Data extracts.
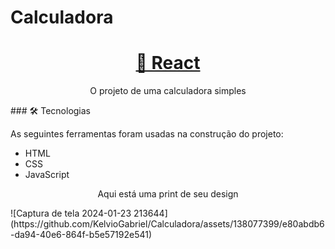 # Calculadora
<h1 align="center">
  <a href="<https://pt-br.reactjs.org/>">🔗 React</a>
</h1>
<p align="center">O projeto de uma calculadora simples</p>
### 🛠 Tecnologias

As seguintes ferramentas foram usadas na construção do projeto:
- HTML
- CSS
- JavaScript

<p align="center">Aqui está uma print de seu design</p>
![Captura de tela 2024-01-23 213644](https://github.com/KelvioGabriel/Calculadora/assets/138077399/e80abdb6-da94-40e6-864f-b5e57192e541)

Task. Your answer should hold exactly the lines from the one containing "### 🛠 Tecnologias" to the last line of the data, both included, and no others.

Answer section.
### 🛠 Tecnologias

As seguintes ferramentas foram usadas na construção do projeto:
- HTML
- CSS
- JavaScript

<p align="center">Aqui está uma print de seu design</p>
![Captura de tela 2024-01-23 213644](https://github.com/KelvioGabriel/Calculadora/assets/138077399/e80abdb6-da94-40e6-864f-b5e57192e541)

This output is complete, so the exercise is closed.